AIM OF THE TASK: Within the records below, find each line that holds the string "mount", then copy it.

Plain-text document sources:
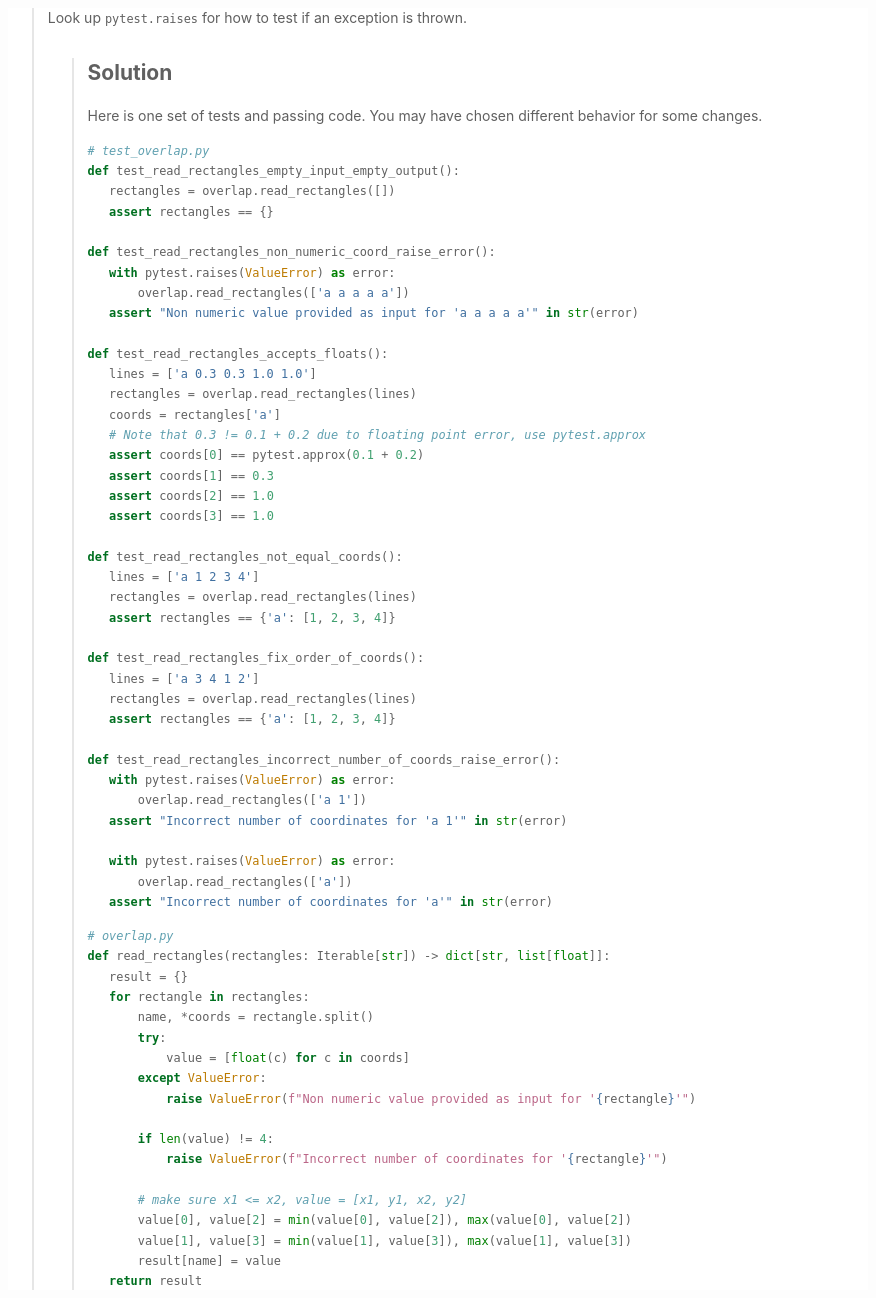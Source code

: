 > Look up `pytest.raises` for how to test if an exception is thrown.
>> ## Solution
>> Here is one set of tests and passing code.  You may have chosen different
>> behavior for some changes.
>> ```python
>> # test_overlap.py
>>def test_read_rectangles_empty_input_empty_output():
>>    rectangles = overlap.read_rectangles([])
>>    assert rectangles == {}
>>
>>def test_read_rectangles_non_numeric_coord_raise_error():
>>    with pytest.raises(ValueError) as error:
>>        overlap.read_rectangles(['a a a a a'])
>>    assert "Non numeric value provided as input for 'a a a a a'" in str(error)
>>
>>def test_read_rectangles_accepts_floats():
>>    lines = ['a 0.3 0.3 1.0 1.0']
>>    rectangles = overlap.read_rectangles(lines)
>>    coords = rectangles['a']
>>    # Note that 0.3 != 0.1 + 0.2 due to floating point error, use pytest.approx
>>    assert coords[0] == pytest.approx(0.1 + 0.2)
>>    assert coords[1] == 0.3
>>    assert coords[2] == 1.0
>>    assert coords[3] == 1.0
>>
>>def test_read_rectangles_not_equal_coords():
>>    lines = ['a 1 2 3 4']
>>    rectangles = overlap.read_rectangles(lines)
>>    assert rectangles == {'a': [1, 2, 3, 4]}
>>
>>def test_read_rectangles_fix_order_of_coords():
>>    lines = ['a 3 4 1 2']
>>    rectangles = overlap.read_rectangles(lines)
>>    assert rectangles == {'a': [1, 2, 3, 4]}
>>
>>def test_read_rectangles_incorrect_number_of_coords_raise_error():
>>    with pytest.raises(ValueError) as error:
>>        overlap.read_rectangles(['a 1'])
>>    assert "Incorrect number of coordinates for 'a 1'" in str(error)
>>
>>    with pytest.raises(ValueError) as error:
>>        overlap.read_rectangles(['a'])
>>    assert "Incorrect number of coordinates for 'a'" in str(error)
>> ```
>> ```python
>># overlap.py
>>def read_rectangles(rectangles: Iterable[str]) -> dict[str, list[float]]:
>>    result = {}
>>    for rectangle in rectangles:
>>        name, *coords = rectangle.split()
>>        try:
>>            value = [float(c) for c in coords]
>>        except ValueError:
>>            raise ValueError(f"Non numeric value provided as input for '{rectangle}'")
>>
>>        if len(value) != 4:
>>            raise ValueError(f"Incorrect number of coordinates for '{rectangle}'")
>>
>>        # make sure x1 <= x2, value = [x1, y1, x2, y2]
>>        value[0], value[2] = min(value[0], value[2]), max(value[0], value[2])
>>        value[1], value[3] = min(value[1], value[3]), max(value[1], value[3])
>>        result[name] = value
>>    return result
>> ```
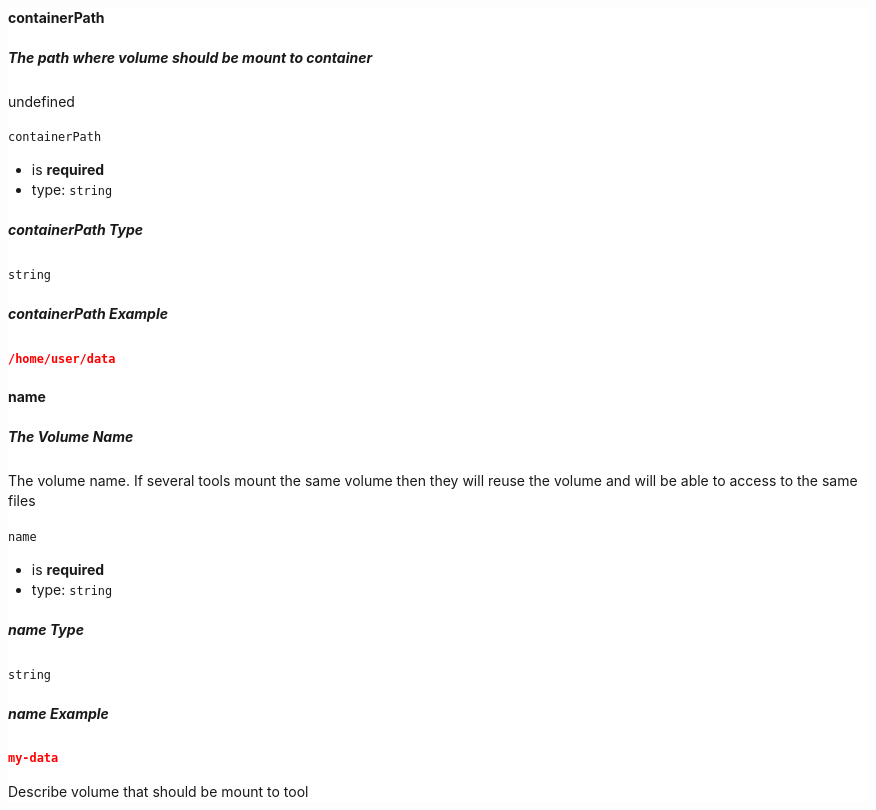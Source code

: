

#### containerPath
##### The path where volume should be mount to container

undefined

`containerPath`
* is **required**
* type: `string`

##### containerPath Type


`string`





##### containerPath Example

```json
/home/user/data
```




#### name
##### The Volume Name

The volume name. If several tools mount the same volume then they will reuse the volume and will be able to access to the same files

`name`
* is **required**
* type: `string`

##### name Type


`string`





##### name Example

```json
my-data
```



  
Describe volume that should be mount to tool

EXERCISE RESPONSE:
##### The path where volume should be mount to container
The volume name. If several tools mount the same volume then they will reuse the volume and will be able to access to the same files
Describe volume that should be mount to tool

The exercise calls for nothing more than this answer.